## [Problem to solve]
Which lines of the listing hold the string "restart"? Copy those lines.

====== Records for this task ======

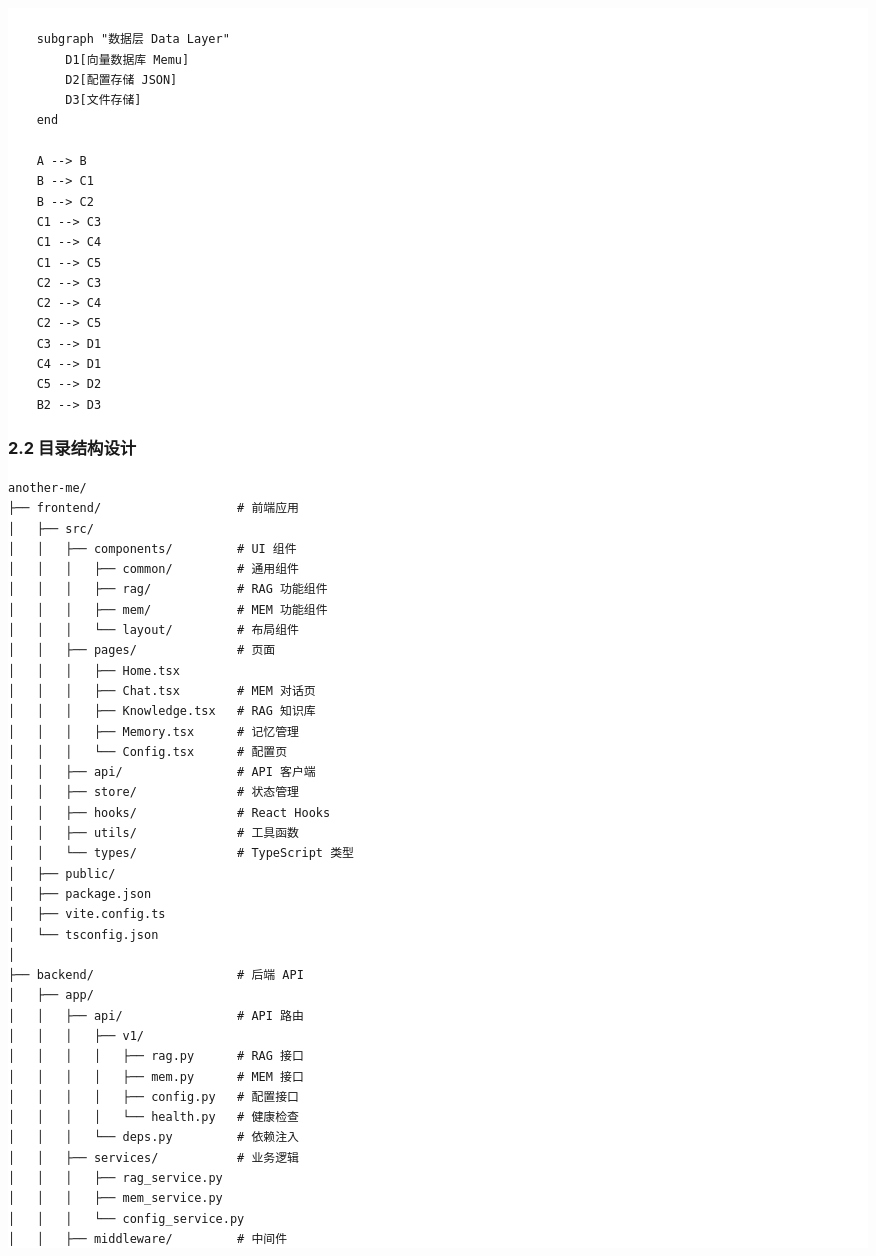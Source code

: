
 ```mermaid
    
    subgraph "数据层 Data Layer"
        D1[向量数据库 Memu]
        D2[配置存储 JSON]
        D3[文件存储]
    end
    
    A --> B
    B --> C1
    B --> C2
    C1 --> C3
    C1 --> C4
    C1 --> C5
    C2 --> C3
    C2 --> C4
    C2 --> C5
    C3 --> D1
    C4 --> D1
    C5 --> D2
    B2 --> D3
```

### 2.2 目录结构设计

```
another-me/
├── frontend/                   # 前端应用
│   ├── src/
│   │   ├── components/         # UI 组件
│   │   │   ├── common/         # 通用组件
│   │   │   ├── rag/            # RAG 功能组件
│   │   │   ├── mem/            # MEM 功能组件
│   │   │   └── layout/         # 布局组件
│   │   ├── pages/              # 页面
│   │   │   ├── Home.tsx
│   │   │   ├── Chat.tsx        # MEM 对话页
│   │   │   ├── Knowledge.tsx   # RAG 知识库
│   │   │   ├── Memory.tsx      # 记忆管理
│   │   │   └── Config.tsx      # 配置页
│   │   ├── api/                # API 客户端
│   │   ├── store/              # 状态管理
│   │   ├── hooks/              # React Hooks
│   │   ├── utils/              # 工具函数
│   │   └── types/              # TypeScript 类型
│   ├── public/
│   ├── package.json
│   ├── vite.config.ts
│   └── tsconfig.json
│
├── backend/                    # 后端 API
│   ├── app/
│   │   ├── api/                # API 路由
│   │   │   ├── v1/
│   │   │   │   ├── rag.py      # RAG 接口
│   │   │   │   ├── mem.py      # MEM 接口
│   │   │   │   ├── config.py   # 配置接口
│   │   │   │   └── health.py   # 健康检查
│   │   │   └── deps.py         # 依赖注入
│   │   ├── services/           # 业务逻辑
│   │   │   ├── rag_service.py
│   │   │   ├── mem_service.py
│   │   │   └── config_service.py
│   │   ├── middleware/         # 中间件
```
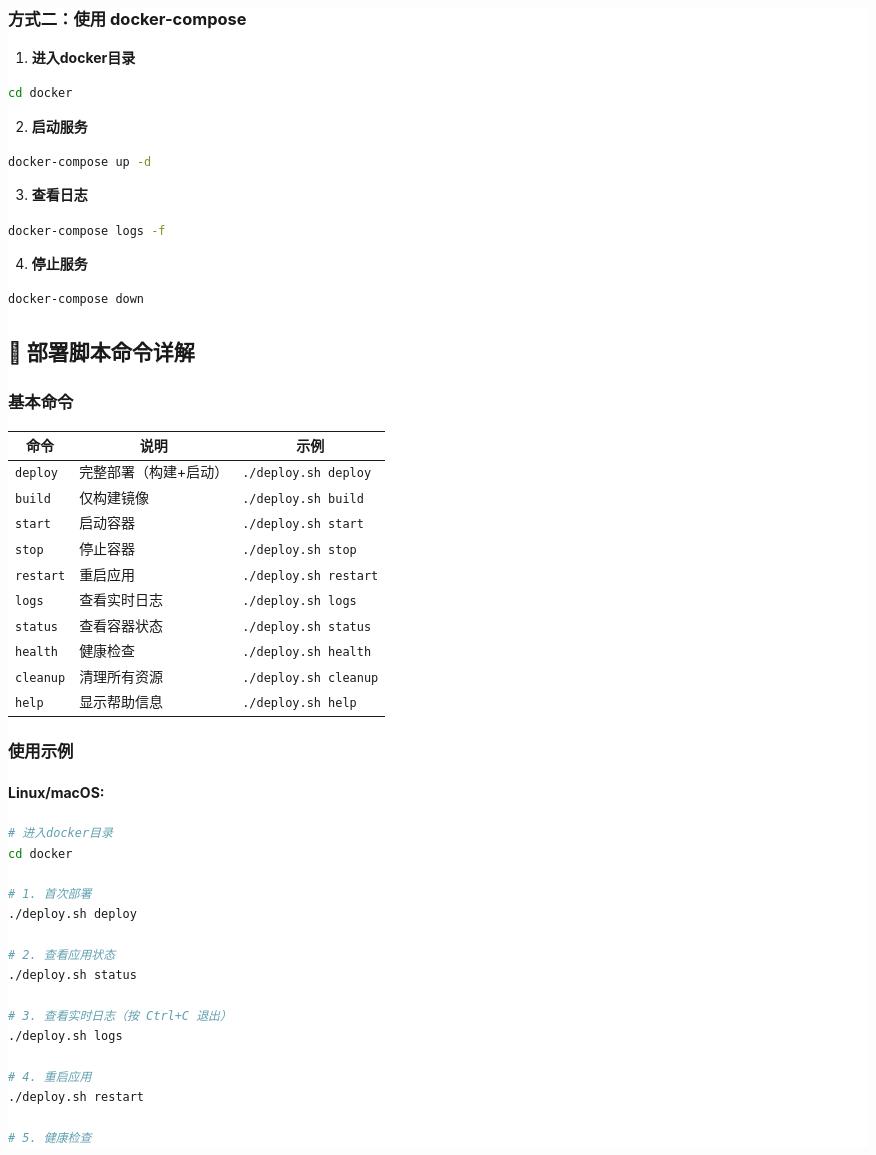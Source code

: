 ### 方式二：使用 docker-compose

1. **进入docker目录**
```bash
cd docker
```

2. **启动服务**
```bash
docker-compose up -d
```

3. **查看日志**
```bash
docker-compose logs -f
```

4. **停止服务**
```bash
docker-compose down
```

## 📖 部署脚本命令详解

### 基本命令

| 命令 | 说明 | 示例 |
|------|------|------|
| `deploy` | 完整部署（构建+启动） | `./deploy.sh deploy` |
| `build` | 仅构建镜像 | `./deploy.sh build` |
| `start` | 启动容器 | `./deploy.sh start` |
| `stop` | 停止容器 | `./deploy.sh stop` |
| `restart` | 重启应用 | `./deploy.sh restart` |
| `logs` | 查看实时日志 | `./deploy.sh logs` |
| `status` | 查看容器状态 | `./deploy.sh status` |
| `health` | 健康检查 | `./deploy.sh health` |
| `cleanup` | 清理所有资源 | `./deploy.sh cleanup` |
| `help` | 显示帮助信息 | `./deploy.sh help` |

### 使用示例

#### Linux/macOS:
```bash
# 进入docker目录
cd docker

# 1. 首次部署
./deploy.sh deploy

# 2. 查看应用状态
./deploy.sh status

# 3. 查看实时日志（按 Ctrl+C 退出）
./deploy.sh logs

# 4. 重启应用
./deploy.sh restart

# 5. 健康检查
```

======

## [Answer to this task]
| `restart` | 重启应用 | `./deploy.sh restart` |
./deploy.sh restart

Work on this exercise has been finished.